- Description of the task -
Scan the entries below for "Params" and copy each line that holds it.

- Rendered images with source text -

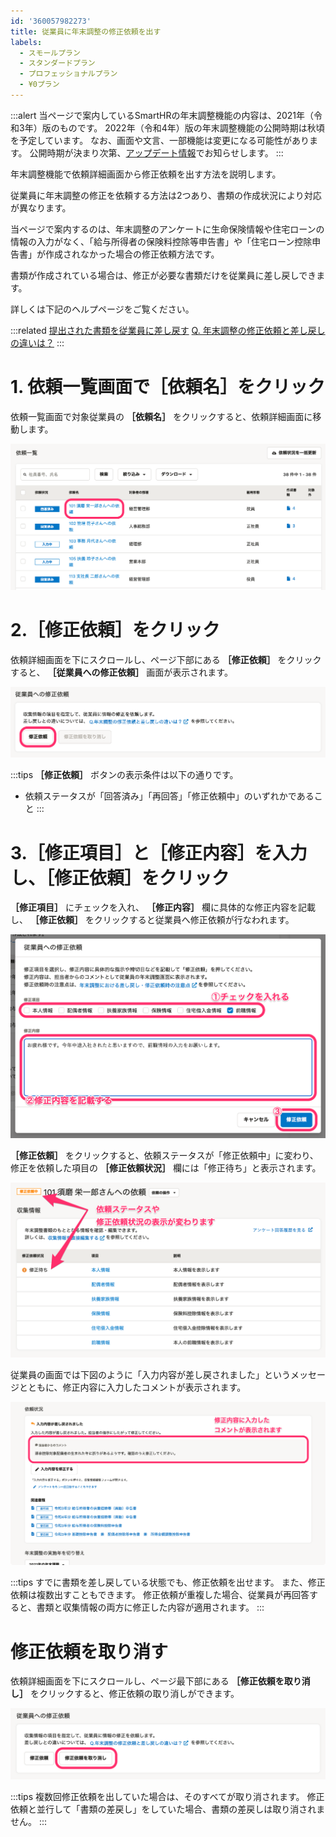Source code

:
 ```yaml
---
id: '360057982273'
title: 従業員に年末調整の修正依頼を出す
labels:
  - スモールプラン
  - スタンダードプラン
  - プロフェッショナルプラン
  - ¥0プラン
---
```

:::alert
当ページで案内しているSmartHRの年末調整機能の内容は、2021年（令和3年）版のものです。
2022年（令和4年）版の年末調整機能の公開時期は秋頃を予定しています。
なお、画面や文言、一部機能は変更になる可能性があります。
公開時期が決まり次第、[アップデート情報](https://smarthr.jp/update)でお知らせします。
:::

年末調整機能で依頼詳細画面から修正依頼を出す方法を説明します。

従業員に年末調整の修正を依頼する方法は2つあり、書類の作成状況により対応が異なります。

当ページで案内するのは、年末調整のアンケートに生命保険情報や住宅ローンの情報の入力がなく、「給与所得者の保険料控除等申告書」や「住宅ローン控除申告書」が作成されなかった場合の修正依頼方法です。

書類が作成されている場合は、修正が必要な書類だけを従業員に差し戻しできます。

詳しくは下記のヘルプページをご覧ください。

:::related
[提出された書類を従業員に差し戻す](https://knowledge.smarthr.jp/hc/ja/articles/360053238834)
[Q. 年末調整の修正依頼と差し戻しの違いは？](https://knowledge.smarthr.jp/hc/ja/articles/4404343461785)
:::

# 1\. 依頼一覧画面で［依頼名］をクリック

依頼一覧画面で対象従業員の **［依頼名］** をクリックすると、依頼詳細画面に移動します。

![](./00________SmartHR____________.png)

# 2.［修正依頼］をクリック

依頼詳細画面を下にスクロールし、ページ下部にある **［修正依頼］** をクリックすると、 **［従業員への修正依頼］** 画面が表示されます。

![](./01________SmartHR____________.png)

:::tips
 **［修正依頼］** ボタンの表示条件は以下の通りです。
- 依頼ステータスが「回答済み」「再回答」「修正依頼中」のいずれかであること
:::

# 3.［修正項目］と［修正内容］を入力し、［修正依頼］をクリック

 **［修正項目］** にチェックを入れ、 **［修正内容］** 欄に具体的な修正内容を記載し、 **［修正依頼］** をクリックすると従業員へ修正依頼が行なわれます。

![](./02________SmartHR____________.png)

 **［修正依頼］** をクリックすると、依頼ステータスが「修正依頼中」に変わり、修正を依頼した項目の **［修正依頼状況］** 欄には「修正待ち」と表示されます。

![](./03________SmartHR____________.png)

従業員の画面では下図のように「入力内容が差し戻されました」というメッセージとともに、修正内容に入力したコメントが表示されます。

![](./04________SmartHR____________.png)

:::tips
すでに書類を差し戻している状態でも、修正依頼を出せます。
また、修正依頼は複数出すこともできます。
修正依頼が重複した場合、従業員が再回答すると、書類と収集情報の両方に修正した内容が適用されます。
:::

# 修正依頼を取り消す

依頼詳細画面を下にスクロールし、ページ最下部にある **［修正依頼を取り消し］** をクリックすると、修正依頼の取り消しができます。

![](./05________SmartHR____________.png)

:::tips
複数回修正依頼を出していた場合は、そのすべてが取り消されます。
修正依頼と並行して「書類の差戻し」をしていた場合、書類の差戻しは取り消されません。
:::
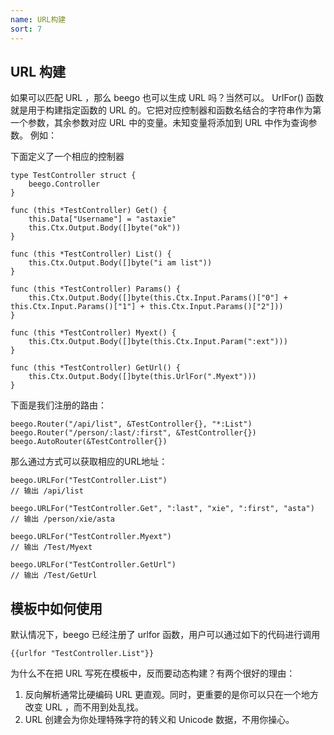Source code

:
 ```yaml
---
name: URL构建
sort: 7
---
```


## URL 构建
如果可以匹配 URL ，那么 beego 也可以生成 URL 吗？当然可以。 UrlFor() 函数就是用于构建指定函数的 URL 的。它把对应控制器和函数名结合的字符串作为第一个参数，其余参数对应 URL 中的变量。未知变量将添加到 URL 中作为查询参数。 例如：

下面定义了一个相应的控制器

```
type TestController struct {
	beego.Controller
}

func (this *TestController) Get() {
	this.Data["Username"] = "astaxie"
	this.Ctx.Output.Body([]byte("ok"))
}

func (this *TestController) List() {
	this.Ctx.Output.Body([]byte("i am list"))
}

func (this *TestController) Params() {
	this.Ctx.Output.Body([]byte(this.Ctx.Input.Params()["0"] + this.Ctx.Input.Params()["1"] + this.Ctx.Input.Params()["2"]))
}

func (this *TestController) Myext() {
	this.Ctx.Output.Body([]byte(this.Ctx.Input.Param(":ext")))
}

func (this *TestController) GetUrl() {
	this.Ctx.Output.Body([]byte(this.UrlFor(".Myext")))
}
```

下面是我们注册的路由：

```
beego.Router("/api/list", &TestController{}, "*:List")
beego.Router("/person/:last/:first", &TestController{})
beego.AutoRouter(&TestController{})
```

那么通过方式可以获取相应的URL地址：

```
beego.URLFor("TestController.List")
// 输出 /api/list

beego.URLFor("TestController.Get", ":last", "xie", ":first", "asta")
// 输出 /person/xie/asta

beego.URLFor("TestController.Myext")
// 输出 /Test/Myext

beego.URLFor("TestController.GetUrl")
// 输出 /Test/GetUrl
```

## 模板中如何使用
默认情况下，beego 已经注册了 urlfor 函数，用户可以通过如下的代码进行调用

	{{urlfor "TestController.List"}}

为什么不在把 URL 写死在模板中，反而要动态构建？有两个很好的理由：

1. 反向解析通常比硬编码 URL 更直观。同时，更重要的是你可以只在一个地方改变 URL ，而不用到处乱找。
2. URL 创建会为你处理特殊字符的转义和 Unicode 数据，不用你操心。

- Written reply -
func (this *TestController) Params() {
	this.Ctx.Output.Body([]byte(this.Ctx.Input.Params()["0"] + this.Ctx.Input.Params()["1"] + this.Ctx.Input.Params()["2"]))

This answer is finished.